Stored items from a collection:
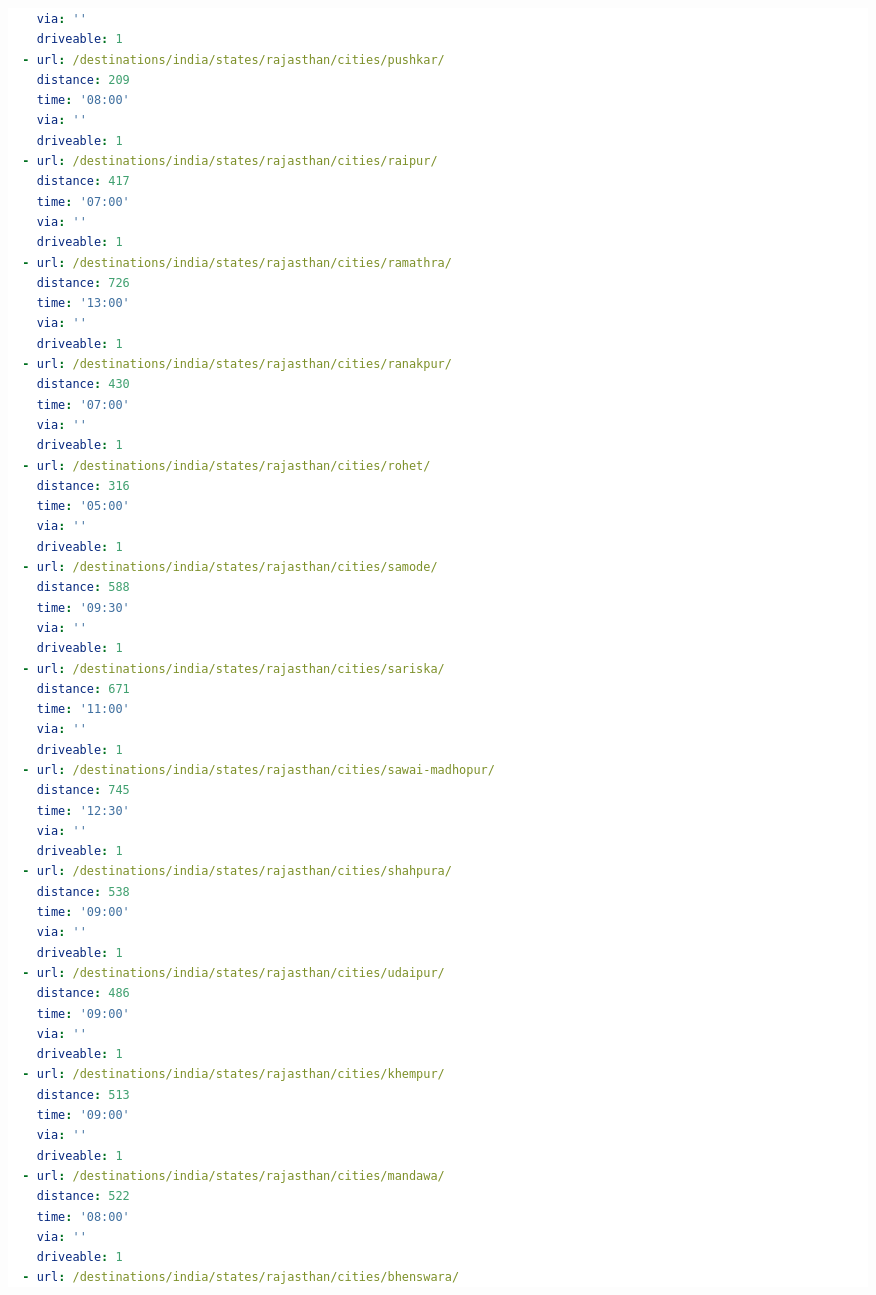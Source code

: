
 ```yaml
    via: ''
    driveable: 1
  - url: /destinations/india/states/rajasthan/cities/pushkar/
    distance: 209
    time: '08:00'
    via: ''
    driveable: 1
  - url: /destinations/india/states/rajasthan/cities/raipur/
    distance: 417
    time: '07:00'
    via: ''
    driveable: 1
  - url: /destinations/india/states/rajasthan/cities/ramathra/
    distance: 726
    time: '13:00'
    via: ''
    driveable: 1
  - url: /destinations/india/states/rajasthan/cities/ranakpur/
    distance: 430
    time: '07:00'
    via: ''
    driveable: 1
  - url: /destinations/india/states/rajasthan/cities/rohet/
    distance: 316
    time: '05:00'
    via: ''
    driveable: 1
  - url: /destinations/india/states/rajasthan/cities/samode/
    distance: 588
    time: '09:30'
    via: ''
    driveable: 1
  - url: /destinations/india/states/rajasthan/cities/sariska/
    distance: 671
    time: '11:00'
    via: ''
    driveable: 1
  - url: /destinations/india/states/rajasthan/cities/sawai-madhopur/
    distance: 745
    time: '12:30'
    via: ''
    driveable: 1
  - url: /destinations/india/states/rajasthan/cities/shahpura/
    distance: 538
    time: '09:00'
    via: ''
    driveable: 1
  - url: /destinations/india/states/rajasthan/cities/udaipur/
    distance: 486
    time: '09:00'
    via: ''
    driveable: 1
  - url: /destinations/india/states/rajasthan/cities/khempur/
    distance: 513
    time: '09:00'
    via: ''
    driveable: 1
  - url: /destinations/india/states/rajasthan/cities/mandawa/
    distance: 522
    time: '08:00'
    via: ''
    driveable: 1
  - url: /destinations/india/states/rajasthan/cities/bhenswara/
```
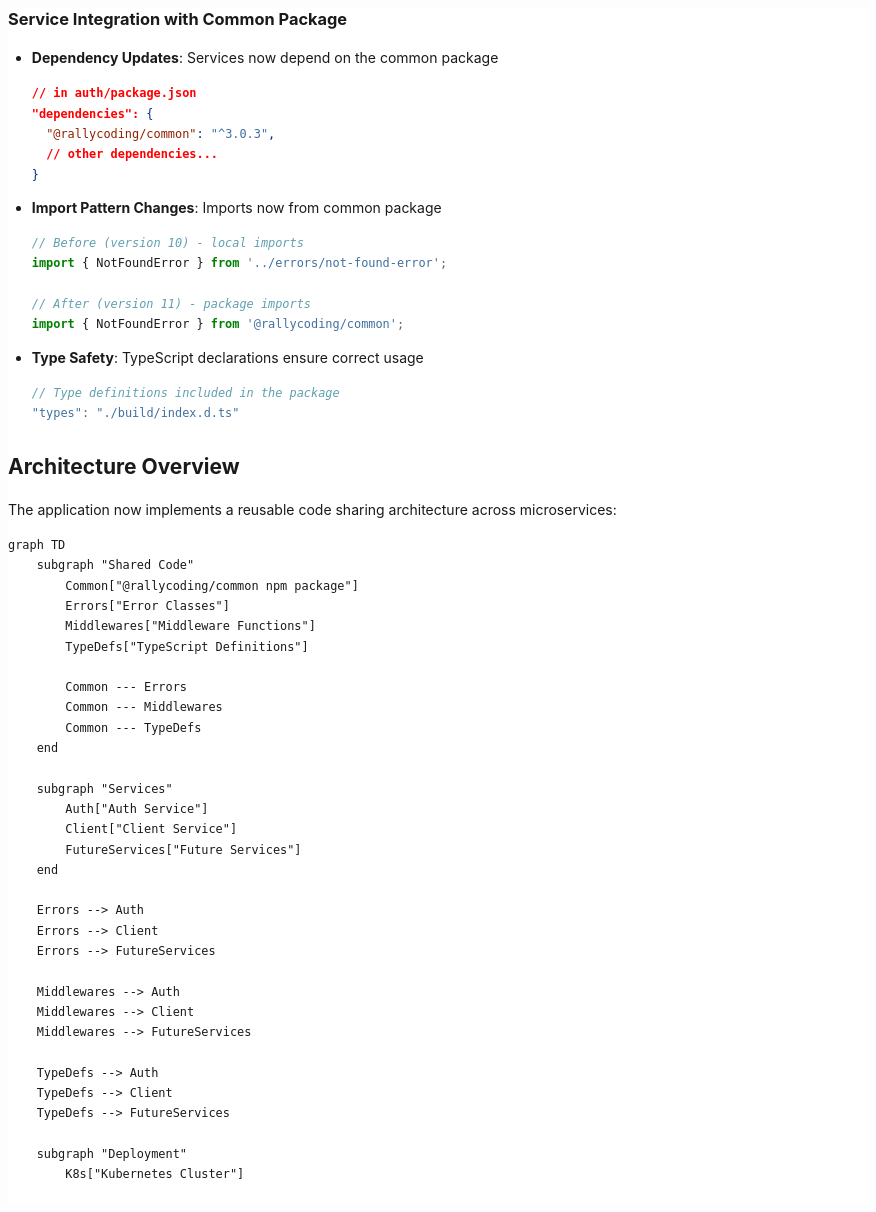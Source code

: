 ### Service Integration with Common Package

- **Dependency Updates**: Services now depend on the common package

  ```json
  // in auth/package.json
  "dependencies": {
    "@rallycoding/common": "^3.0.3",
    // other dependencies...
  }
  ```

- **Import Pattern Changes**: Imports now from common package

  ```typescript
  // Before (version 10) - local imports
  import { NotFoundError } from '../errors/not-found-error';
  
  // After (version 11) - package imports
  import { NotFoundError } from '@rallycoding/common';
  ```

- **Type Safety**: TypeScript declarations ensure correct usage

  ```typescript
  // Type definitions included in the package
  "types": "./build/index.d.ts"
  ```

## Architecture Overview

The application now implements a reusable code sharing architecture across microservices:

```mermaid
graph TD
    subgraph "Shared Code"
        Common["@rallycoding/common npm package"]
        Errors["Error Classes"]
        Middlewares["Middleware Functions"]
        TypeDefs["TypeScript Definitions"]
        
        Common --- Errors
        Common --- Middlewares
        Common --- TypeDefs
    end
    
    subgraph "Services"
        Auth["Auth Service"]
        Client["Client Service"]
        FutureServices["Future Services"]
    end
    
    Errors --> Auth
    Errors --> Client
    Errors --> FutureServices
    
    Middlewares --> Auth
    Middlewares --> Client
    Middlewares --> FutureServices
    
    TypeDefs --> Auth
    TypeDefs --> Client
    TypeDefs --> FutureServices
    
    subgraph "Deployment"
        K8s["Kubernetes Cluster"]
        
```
==
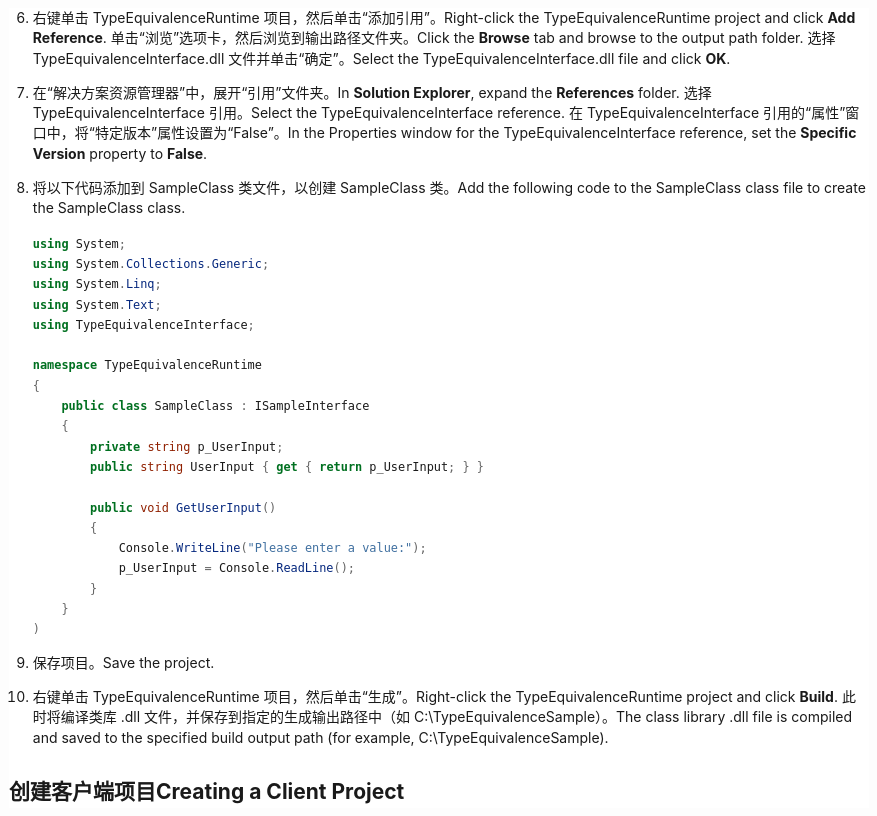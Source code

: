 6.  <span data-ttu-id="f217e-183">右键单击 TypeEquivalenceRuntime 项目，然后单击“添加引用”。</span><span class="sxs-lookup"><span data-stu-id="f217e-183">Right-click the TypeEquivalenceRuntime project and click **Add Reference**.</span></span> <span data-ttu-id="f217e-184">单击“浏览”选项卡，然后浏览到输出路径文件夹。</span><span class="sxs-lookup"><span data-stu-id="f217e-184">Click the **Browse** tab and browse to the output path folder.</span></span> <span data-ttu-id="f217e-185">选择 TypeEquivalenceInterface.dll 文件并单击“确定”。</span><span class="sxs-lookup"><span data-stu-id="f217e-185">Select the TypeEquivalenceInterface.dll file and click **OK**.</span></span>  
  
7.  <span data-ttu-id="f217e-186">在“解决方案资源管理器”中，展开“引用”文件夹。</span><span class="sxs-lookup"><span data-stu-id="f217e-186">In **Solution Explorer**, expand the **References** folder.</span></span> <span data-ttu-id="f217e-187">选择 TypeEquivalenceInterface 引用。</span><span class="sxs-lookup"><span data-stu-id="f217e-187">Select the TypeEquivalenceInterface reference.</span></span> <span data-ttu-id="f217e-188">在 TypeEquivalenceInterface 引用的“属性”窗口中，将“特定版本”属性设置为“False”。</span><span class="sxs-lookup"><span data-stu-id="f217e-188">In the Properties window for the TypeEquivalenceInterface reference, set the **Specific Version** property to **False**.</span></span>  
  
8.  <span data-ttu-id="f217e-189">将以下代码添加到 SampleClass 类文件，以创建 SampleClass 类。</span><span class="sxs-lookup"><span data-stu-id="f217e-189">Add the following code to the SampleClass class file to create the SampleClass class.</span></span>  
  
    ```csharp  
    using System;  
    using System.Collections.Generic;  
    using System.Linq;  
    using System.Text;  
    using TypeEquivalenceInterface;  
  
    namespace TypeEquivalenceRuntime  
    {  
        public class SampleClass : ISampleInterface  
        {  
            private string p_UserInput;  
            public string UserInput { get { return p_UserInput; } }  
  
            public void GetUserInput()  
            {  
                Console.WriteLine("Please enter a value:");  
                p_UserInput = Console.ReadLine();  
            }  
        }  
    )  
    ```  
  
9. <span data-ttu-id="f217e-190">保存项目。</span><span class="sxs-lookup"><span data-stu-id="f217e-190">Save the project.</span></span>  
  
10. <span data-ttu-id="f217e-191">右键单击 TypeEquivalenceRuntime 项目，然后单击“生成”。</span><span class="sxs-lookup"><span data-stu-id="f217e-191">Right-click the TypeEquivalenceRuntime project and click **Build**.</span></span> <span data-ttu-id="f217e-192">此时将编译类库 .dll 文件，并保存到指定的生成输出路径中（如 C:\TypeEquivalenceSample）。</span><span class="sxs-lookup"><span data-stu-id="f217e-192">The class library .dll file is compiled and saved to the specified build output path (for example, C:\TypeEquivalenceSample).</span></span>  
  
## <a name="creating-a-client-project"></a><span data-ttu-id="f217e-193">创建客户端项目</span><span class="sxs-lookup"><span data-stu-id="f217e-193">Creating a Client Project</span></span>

Aim of the task — The reply should consist solely of the number of lines in the records that include "FutureServices".

Exercise answer — 4